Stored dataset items

-=-=-=-=-

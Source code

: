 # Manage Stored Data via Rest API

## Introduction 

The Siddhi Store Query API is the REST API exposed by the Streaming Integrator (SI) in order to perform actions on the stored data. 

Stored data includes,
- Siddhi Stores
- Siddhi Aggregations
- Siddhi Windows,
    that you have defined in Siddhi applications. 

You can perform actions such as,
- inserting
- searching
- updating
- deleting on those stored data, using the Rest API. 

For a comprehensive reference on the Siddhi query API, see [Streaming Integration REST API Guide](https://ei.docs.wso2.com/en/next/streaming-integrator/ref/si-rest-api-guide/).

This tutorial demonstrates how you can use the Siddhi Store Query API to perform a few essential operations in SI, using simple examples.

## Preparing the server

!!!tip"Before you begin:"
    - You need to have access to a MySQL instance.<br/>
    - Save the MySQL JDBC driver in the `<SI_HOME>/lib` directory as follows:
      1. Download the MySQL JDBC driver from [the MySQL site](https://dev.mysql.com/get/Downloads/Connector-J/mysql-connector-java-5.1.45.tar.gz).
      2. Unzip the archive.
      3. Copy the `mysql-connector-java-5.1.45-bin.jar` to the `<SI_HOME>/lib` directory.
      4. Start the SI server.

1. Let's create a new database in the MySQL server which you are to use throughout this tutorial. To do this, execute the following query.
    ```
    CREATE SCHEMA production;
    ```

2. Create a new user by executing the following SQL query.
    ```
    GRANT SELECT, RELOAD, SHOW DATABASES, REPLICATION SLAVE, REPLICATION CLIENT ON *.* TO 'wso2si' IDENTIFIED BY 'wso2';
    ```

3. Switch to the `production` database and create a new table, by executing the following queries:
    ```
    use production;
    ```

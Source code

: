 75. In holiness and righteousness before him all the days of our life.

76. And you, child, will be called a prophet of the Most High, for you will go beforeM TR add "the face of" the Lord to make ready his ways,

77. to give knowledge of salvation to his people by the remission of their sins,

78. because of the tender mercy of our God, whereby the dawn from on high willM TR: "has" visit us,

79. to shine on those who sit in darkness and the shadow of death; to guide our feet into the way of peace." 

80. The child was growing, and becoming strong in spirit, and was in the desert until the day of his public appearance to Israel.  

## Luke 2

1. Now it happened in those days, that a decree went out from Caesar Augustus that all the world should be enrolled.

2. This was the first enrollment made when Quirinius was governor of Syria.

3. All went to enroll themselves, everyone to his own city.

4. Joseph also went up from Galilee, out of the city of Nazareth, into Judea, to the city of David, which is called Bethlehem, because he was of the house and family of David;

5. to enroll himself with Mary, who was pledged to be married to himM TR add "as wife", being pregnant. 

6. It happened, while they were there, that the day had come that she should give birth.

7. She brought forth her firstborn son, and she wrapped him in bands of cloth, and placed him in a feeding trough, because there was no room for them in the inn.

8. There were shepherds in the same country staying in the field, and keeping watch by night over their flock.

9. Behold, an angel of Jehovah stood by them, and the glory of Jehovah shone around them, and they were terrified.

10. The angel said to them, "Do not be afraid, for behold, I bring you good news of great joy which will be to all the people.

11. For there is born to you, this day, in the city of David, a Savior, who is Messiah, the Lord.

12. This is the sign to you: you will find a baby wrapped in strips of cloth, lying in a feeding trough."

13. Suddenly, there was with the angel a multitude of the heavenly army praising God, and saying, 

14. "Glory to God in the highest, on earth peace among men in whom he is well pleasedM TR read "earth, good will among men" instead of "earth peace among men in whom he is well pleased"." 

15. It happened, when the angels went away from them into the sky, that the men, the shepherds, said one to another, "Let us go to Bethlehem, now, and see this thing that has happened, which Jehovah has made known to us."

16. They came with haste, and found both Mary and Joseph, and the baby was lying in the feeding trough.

-=-=-=-=-

TO DO -> All lines above that include the word "because" must be copied into the answer.

ANSWER SECTION ->
78. because of the tender mercy of our God, whereby the dawn from on high willM TR: "has" visit us,
4. Joseph also went up from Galilee, out of the city of Nazareth, into Judea, to the city of David, which is called Bethlehem, because he was of the house and family of David;
7. She brought forth her firstborn son, and she wrapped him in bands of cloth, and placed him in a feeding trough, because there was no room for them in the inn.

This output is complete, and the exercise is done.